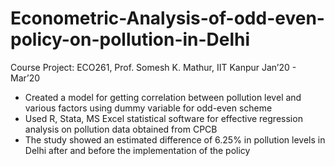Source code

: # Econometric-Analysis-of-odd-even-policy-on-pollution-in-Delhi
Course Project: ECO261, Prof. Somesh K. Mathur, IIT Kanpur Jan’20 - Mar’20
- Created a model for getting correlation between pollution level and various factors using dummy variable for odd-even scheme
- Used R, Stata, MS Excel statistical software for effective regression analysis on pollution data obtained from CPCB
- The study showed an estimated difference of 6.25% in pollution levels in Delhi after and before the implementation of the policy
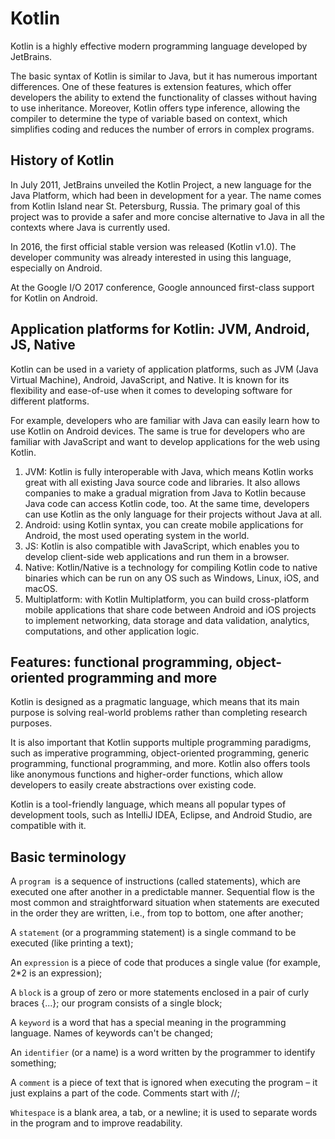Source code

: # Kotlin

Kotlin is a highly effective modern programming language developed by JetBrains.

The basic syntax of Kotlin is similar to Java, but it has numerous important differences. One of these features is extension features, which offer developers the ability to extend the functionality of classes without having to use inheritance. Moreover, Kotlin offers type inference, allowing the compiler to determine the type of variable based on context, which simplifies coding and reduces the number of errors in complex programs.

## History of Kotlin

In July 2011, JetBrains unveiled the Kotlin Project, a new language for the Java Platform, which had been in development for a year. The name comes from Kotlin Island near St. Petersburg, Russia. The primary goal of this project was to provide a safer and more concise alternative to Java in all the contexts where Java is currently used.

In 2016, the first official stable version was released (Kotlin v1.0). The developer community was already interested in using this language, especially on Android.

At the Google I/O 2017 conference, Google announced first-class support for Kotlin on Android.

## Application platforms for Kotlin: JVM, Android, JS, Native

Kotlin can be used in a variety of application platforms, such as JVM (Java Virtual Machine), Android, JavaScript, and Native. It is known for its flexibility and ease-of-use when it comes to developing software for different platforms.

For example, developers who are familiar with Java can easily learn how to use Kotlin on Android devices. The same is true for developers who are familiar with JavaScript and want to develop applications for the web using Kotlin.

1. JVM: Kotlin is fully interoperable with Java, which means Kotlin works great with all existing Java source code and libraries. It also allows companies to make a gradual migration from Java to Kotlin because Java code can access Kotlin code, too. At the same time, developers can use Kotlin as the only language for their projects without Java at all.
2. Android: using Kotlin syntax, you can create mobile applications for Android, the most used operating system in the world.
3. JS: Kotlin is also compatible with JavaScript, which enables you to develop client-side web applications and run them in a browser.
4. Native: Kotlin/Native is a technology for compiling Kotlin code to native binaries which can be run on any OS such as Windows, Linux, iOS, and macOS.
5. Multiplatform: with Kotlin Multiplatform, you can build cross-platform mobile applications that share code between Android and iOS projects to implement networking, data storage and data validation, analytics, computations, and other application logic.

## Features: functional programming, object-oriented programming and more

Kotlin is designed as a pragmatic language, which means that its main purpose is solving real-world problems rather than completing research purposes.

It is also important that Kotlin supports multiple programming paradigms, such as imperative programming, object-oriented programming, generic programming, functional programming, and more. Kotlin also offers tools like anonymous functions and higher-order functions, which allow developers to easily create abstractions over existing code.

Kotlin is a tool-friendly language, which means all popular types of development tools, such as IntelliJ IDEA, Eclipse, and Android Studio, are compatible with it.

## Basic terminology

A `program `is a sequence of instructions (called statements), which are executed one after another in a predictable manner. Sequential flow is the most common and straightforward situation when statements are executed in the order they are written, i.e., from top to bottom, one after another;

A `statement` (or a programming statement) is a single command to be executed (like printing a text);

An `expression` is a piece of code that produces a single value (for example, 2*2 is an expression);

A `block` is a group of zero or more statements enclosed in a pair of curly braces {...}; our program consists of a single block;

A `keyword` is a word that has a special meaning in the programming language. Names of keywords can't be changed;

An `identifier` (or a name) is a word written by the programmer to identify something;

A `comment` is a piece of text that is ignored when executing the program – it just explains a part of the code. Comments start with //;

`Whitespace` is a blank area, a tab, or a newline; it is used to separate words in the program and to improve readability.
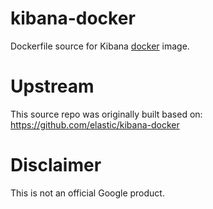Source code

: kibana-docker
============

Dockerfile source for Kibana [docker](https://docker.io) image.

# Upstream
This source repo was originally built based on:
https://github.com/elastic/kibana-docker

# Disclaimer
This is not an official Google product.
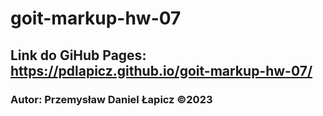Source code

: # goit-markup-hw-07

## Link do GiHub Pages: https://pdlapicz.github.io/goit-markup-hw-07/

### Autor: Przemysław Daniel Łapicz ©2023

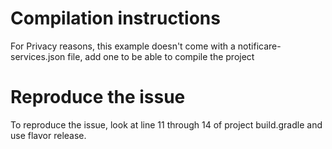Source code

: # Compilation instructions
For Privacy reasons, this example doesn't come with a notificare-services.json file, add one to be able to compile the project

# Reproduce the issue
To reproduce the issue, look at line 11 through 14 of project build.gradle and use flavor release.
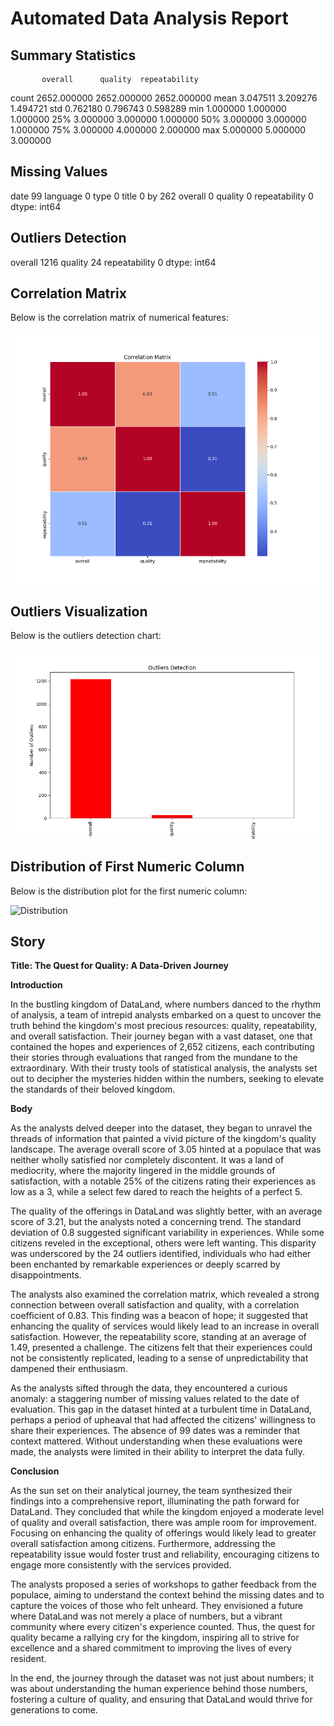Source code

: # Automated Data Analysis Report

## Summary Statistics
           overall      quality  repeatability
count  2652.000000  2652.000000    2652.000000
mean      3.047511     3.209276       1.494721
std       0.762180     0.796743       0.598289
min       1.000000     1.000000       1.000000
25%       3.000000     3.000000       1.000000
50%       3.000000     3.000000       1.000000
75%       3.000000     4.000000       2.000000
max       5.000000     5.000000       3.000000

## Missing Values
date              99
language           0
type               0
title              0
by               262
overall            0
quality            0
repeatability      0
dtype: int64

## Outliers Detection
overall          1216
quality            24
repeatability       0
dtype: int64

## Correlation Matrix
Below is the correlation matrix of numerical features:

![Correlation Matrix](correlation_matrix.png)

## Outliers Visualization
Below is the outliers detection chart:

![Outliers](outliers.png)
## Distribution of First Numeric Column
Below is the distribution plot for the first numeric column:

![Distribution](distribution_*.png)
## Story
**Title: The Quest for Quality: A Data-Driven Journey**

**Introduction**

In the bustling kingdom of DataLand, where numbers danced to the rhythm of analysis, a team of intrepid analysts embarked on a quest to uncover the truth behind the kingdom's most precious resources: quality, repeatability, and overall satisfaction. Their journey began with a vast dataset, one that contained the hopes and experiences of 2,652 citizens, each contributing their stories through evaluations that ranged from the mundane to the extraordinary. With their trusty tools of statistical analysis, the analysts set out to decipher the mysteries hidden within the numbers, seeking to elevate the standards of their beloved kingdom.

**Body**

As the analysts delved deeper into the dataset, they began to unravel the threads of information that painted a vivid picture of the kingdom's quality landscape. The average overall score of 3.05 hinted at a populace that was neither wholly satisfied nor completely discontent. It was a land of mediocrity, where the majority lingered in the middle grounds of satisfaction, with a notable 25% of the citizens rating their experiences as low as a 3, while a select few dared to reach the heights of a perfect 5.

The quality of the offerings in DataLand was slightly better, with an average score of 3.21, but the analysts noted a concerning trend. The standard deviation of 0.8 suggested significant variability in experiences. While some citizens reveled in the exceptional, others were left wanting. This disparity was underscored by the 24 outliers identified, individuals who had either been enchanted by remarkable experiences or deeply scarred by disappointments. 

The analysts also examined the correlation matrix, which revealed a strong connection between overall satisfaction and quality, with a correlation coefficient of 0.83. This finding was a beacon of hope; it suggested that enhancing the quality of services would likely lead to an increase in overall satisfaction. However, the repeatability score, standing at an average of 1.49, presented a challenge. The citizens felt that their experiences could not be consistently replicated, leading to a sense of unpredictability that dampened their enthusiasm.

As the analysts sifted through the data, they encountered a curious anomaly: a staggering number of missing values related to the date of evaluation. This gap in the dataset hinted at a turbulent time in DataLand, perhaps a period of upheaval that had affected the citizens' willingness to share their experiences. The absence of 99 dates was a reminder that context mattered. Without understanding when these evaluations were made, the analysts were limited in their ability to interpret the data fully.

**Conclusion**

As the sun set on their analytical journey, the team synthesized their findings into a comprehensive report, illuminating the path forward for DataLand. They concluded that while the kingdom enjoyed a moderate level of quality and overall satisfaction, there was ample room for improvement. Focusing on enhancing the quality of offerings would likely lead to greater overall satisfaction among citizens. Furthermore, addressing the repeatability issue would foster trust and reliability, encouraging citizens to engage more consistently with the services provided.

The analysts proposed a series of workshops to gather feedback from the populace, aiming to understand the context behind the missing dates and to capture the voices of those who felt unheard. They envisioned a future where DataLand was not merely a place of numbers, but a vibrant community where every citizen's experience counted. Thus, the quest for quality became a rallying cry for the kingdom, inspiring all to strive for excellence and a shared commitment to improving the lives of every resident.

In the end, the journey through the dataset was not just about numbers; it was about understanding the human experience behind those numbers, fostering a culture of quality, and ensuring that DataLand would thrive for generations to come.
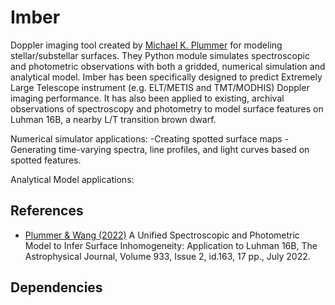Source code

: # Imber
Doppler imaging tool created by [Michael K. Plummer](michaelplummer.dev) for modeling stellar/substellar surfaces. They Python module simulates spectroscopic and photometric observations with both a gridded, numerical simulation and analytical model. Imber has been specifically designed to predict Extremely Large Telescope instrument (e.g. ELT/METIS and TMT/MODHIS) Doppler imaging performance. It has also been applied to existing, archival observations of spectroscopy and photometry to model surface features on Luhman 16B, a nearby L/T transition brown dwarf.

Numerical simulator applications:
-Creating spotted surface maps
-Generating time-varying spectra, line profiles, and light curves based on spotted features.

Analytical Model applications:


## References

- [Plummer & Wang (2022)](https://ui.adsabs.harvard.edu/abs/2022ApJ...933..163P/abstract) A Unified Spectroscopic and Photometric Model to Infer Surface Inhomogeneity: Application to Luhman 16B, The Astrophysical Journal, Volume 933, Issue 2, id.163, 17 pp., July 2022.

## Dependencies
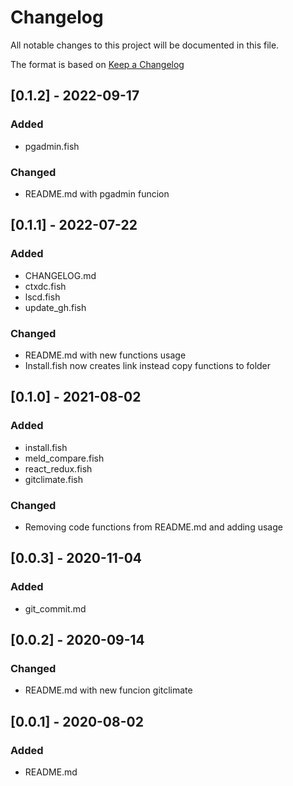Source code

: # Changelog
All notable changes to this project will be documented in this file.

The format is based on [Keep a Changelog](https://keepachangelog.com/en/1.0.0/)

## [0.1.2] - 2022-09-17
### Added
- pgadmin.fish

### Changed
- README.md with pgadmin funcion

## [0.1.1] - 2022-07-22
### Added
- CHANGELOG.md
- ctxdc.fish
- lscd.fish
- update_gh.fish

### Changed
- README.md with new functions usage
- Install.fish now creates link instead copy functions to folder

## [0.1.0] - 2021-08-02
### Added
- install.fish
- meld_compare.fish
- react_redux.fish
- gitclimate.fish

### Changed
- Removing code functions from README.md and adding usage


## [0.0.3] - 2020-11-04
### Added
- git_commit.md


## [0.0.2] - 2020-09-14
### Changed
- README.md with new funcion gitclimate

## [0.0.1] - 2020-08-02
### Added
- README.md
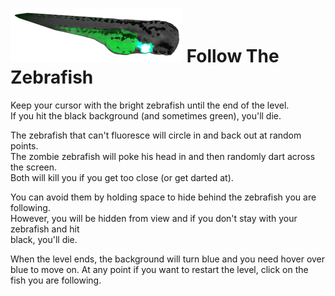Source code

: ![tato](display_tato.png) Follow The Zebrafish
==============================================
Keep your cursor with the bright zebrafish until the end of the level.  
If you hit the black background (and sometimes green), you'll die.

The zebrafish that can't fluoresce will circle in and back out
at random points.  
The zombie zebrafish will poke his head in and then randomly dart across the screen.  
Both will kill you if you get too close (or get darted at).  

You can avoid them by holding space to hide behind the zebrafish you are following.  
However, you will be hidden from view and if you don't stay with your zebrafish and hit  
black, you'll die.  

When the level ends, the background will turn blue and you need hover over blue to move on.
At any point if you want to restart the level, click on the fish you are following.
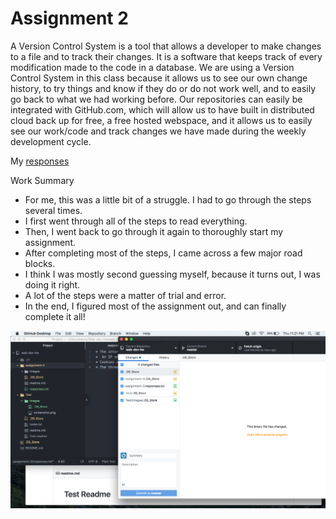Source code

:# Assignment 2

A Version Control System is a tool that allows a developer to make changes to a file and to track their changes. It is a software that keeps track of every modification made to the code in a database. We are using a Version Control System in this class because it allows us to see our own change history, to try things and know if they do or do not work well, and to easily go back to what we had working before. Our repositories can easily be integrated with GitHub.com, which will allow us to have built in distributed cloud back up for free, a free hosted webspace, and it allows us to easily see our work/code and track changes we have made during the weekly development cycle.

My [responses](./notes.txt)

Work Summary

* For me, this was a little bit of a struggle. I had to go through the steps several times.
* I first went through all of the steps to read everything.
* Then, I went back to go through it again to thoroughly start my assignment.
* After completing most of the steps, I came across a few major road blocks.
* I think I was mostly second guessing myself, because it turns out, I was doing it right.
* A lot of the steps were a matter of trial and error.
* In the end, I figured most of the assignment out, and can finally complete it all!

![Image of my Atom editor](./images/screenshot.png)
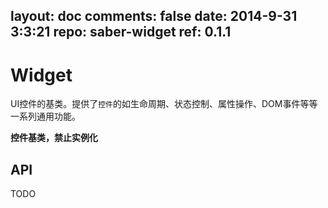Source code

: layout: doc
comments: false
date: 2014-9-31 3:3:21
repo: saber-widget
ref: 0.1.1
---

# Widget

UI控件的基类。提供了`控件`的如生命周期、状态控制、属性操作、DOM事件等等一系列通用功能。

**控件基类，禁止实例化**

## API

TODO

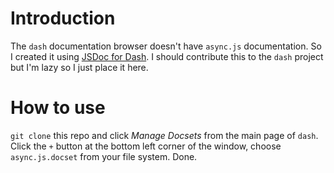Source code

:# Introduction
The `dash` documentation browser doesn't have `async.js` documentation. So I created it using [JSDoc for Dash](https://github.com/nicholascloud/jsdoc3-dash). I should contribute this to the `dash` project but I'm lazy so I just place it here.

# How to use
`git clone` this repo and click *Manage Docsets* from the main page of `dash`. Click the `+` button at the bottom left corner of the window, choose `async.js.docset` from your file system. Done.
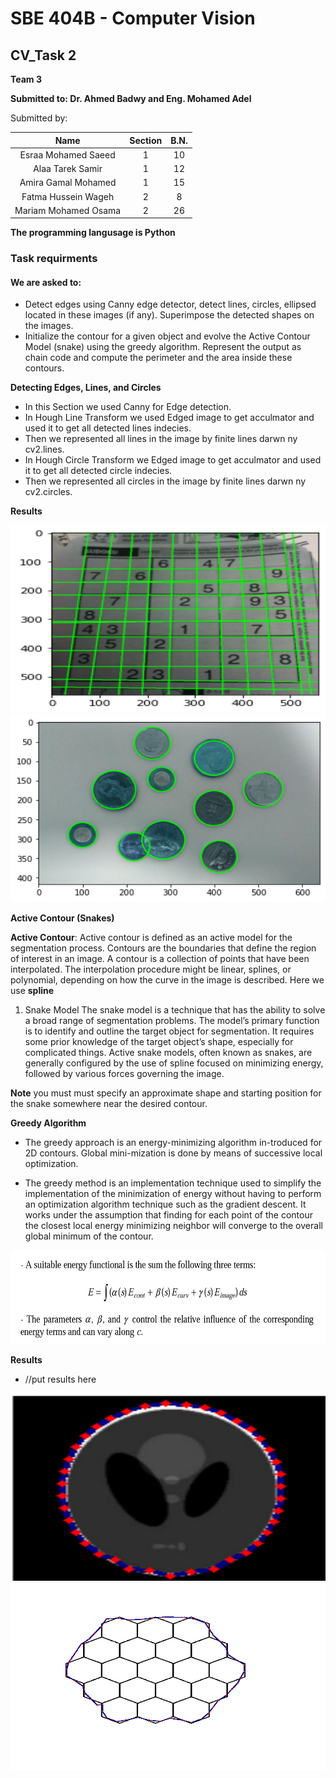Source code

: # SBE 404B - Computer Vision

## CV_Task 2

**Team 3**

**Submitted to: Dr. Ahmed Badwy and Eng. Mohamed Adel**

Submitted by:

|              Name              | Section | B.N. |
|:------------------------------:|:-------:|:----:|
|   Esraa Mohamed Saeed   |    1    |   10  |
|   Alaa Tarek Samir   |    1    |  12  |
| Amira Gamal Mohamed  |    1    |  15  |
|   Fatma Hussein Wageh   |    2    |  8  |
| Mariam Mohamed Osama |    2    |  26  |



**The programming langusage is Python**




### Task requirments

  #### We are asked to:
- Detect edges using Canny edge detector, detect lines, circles, ellipsed located in these images (if any). Superimpose the detected shapes on the images.
- Initialize the contour for a given object and evolve the Active
Contour Model (snake) using the greedy algorithm. Represent the output as chain code and compute the perimeter and the area inside these contours.

**Detecting Edges, Lines, and Circles**

- In this Section we used Canny for Edge detection.
- In  Hough Line Transform we used Edged image to get acculmator and used it to get all detected lines indecies.
- Then we  represented all lines in the image by finite lines darwn ny cv2.lines.
- In Hough Circle Transform we Edged image to get acculmator and used it to get all detected circle indecies.
- Then we  represented all circles in the image by finite lines darwn ny cv2.circles.


**Results**

<img src="images/lines.png" alt="lines Image" width="600" height="300"/>


<img src="images/circles.png" alt="circles Image" width="600" height="300"/>


**Active Contour (Snakes)**

**Active Contour**: Active contour is defined as an active model for the segmentation process. Contours are the boundaries that define the region of interest in an image. A contour is a collection of points that have been interpolated. The interpolation procedure might be linear, splines, or polynomial, depending on how the curve in the image is described. Here we use **spline**

1. Snake Model
The snake model is a technique that has the ability to solve a broad range of segmentation problems. The model’s primary function is to identify and outline the target object for segmentation. It requires some prior knowledge of the target object’s shape, especially for complicated things. Active snake models, often known as snakes, are generally configured by the use of spline focused on minimizing energy, followed by various forces governing the image.

**Note** you must must specify an approximate shape and starting position for the snake somewhere near the desired contour.


**Greedy Algorithm**

- The greedy approach is an energy-minimizing algorithm in-troduced for 2D contours. Global mini-mization is done by means of successive local optimization.

- The greedy method is an implementation technique used to simplify the implementation of the minimization of energy without having to perform an optimization algorithm technique such as the gradient descent. It works under the assumption that finding for each point of the contour the closest local energy minimizing neighbor will converge to the overall global minimum of the contour.

<img src="images/equation.png" alt="Equation" width="800" height="150"/>

**Results**

- //put results here

<img src="images/snake1.png" alt="snake1 Image" width="600" height="300"/>


<img src="images/snake2.png" alt="snake2 Image" width="600" height="300"/>



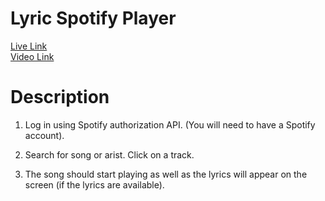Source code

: # Lyric Spotify Player

[Live Link](https://lyric-spotify.onrender.com)
<br>
[Video Link](https://www.youtube.com/watch?v=wWffg9nlKBk)

<h1>Description</h1>

1. Log in using Spotify authorization API. (You will need to have a Spotify account).

2. Search for song or arist. Click on a track.

3. The song should start playing as well as the lyrics will appear on the screen (if the lyrics are available).

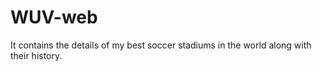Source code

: # WUV-web
It contains the details of my best soccer stadiums in the world along with their history.
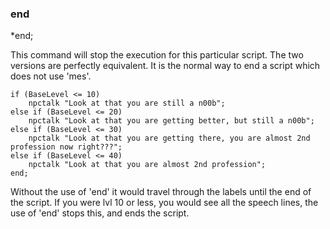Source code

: ### end
*end;

This command will stop the execution for this particular script. The two
versions are perfectly equivalent. It is the normal way to end a script which
does not use 'mes'.

	if (BaseLevel <= 10)
		npctalk "Look at that you are still a n00b";
	else if (BaseLevel <= 20)
		npctalk "Look at that you are getting better, but still a n00b";
	else if (BaseLevel <= 30)
		npctalk "Look at that you are getting there, you are almost 2nd profession now right???";
	else if (BaseLevel <= 40)
		npctalk "Look at that you are almost 2nd profession";
	end;

Without the use of 'end' it would travel through the labels until the end of the
script. If you were lvl 10 or less, you would see all the speech lines, the use
of 'end' stops this, and ends the script.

=-=-=

*Exercise requirements*. Please provide nothing but the number of lines in the records that hold the string "command".

*Your response*. 2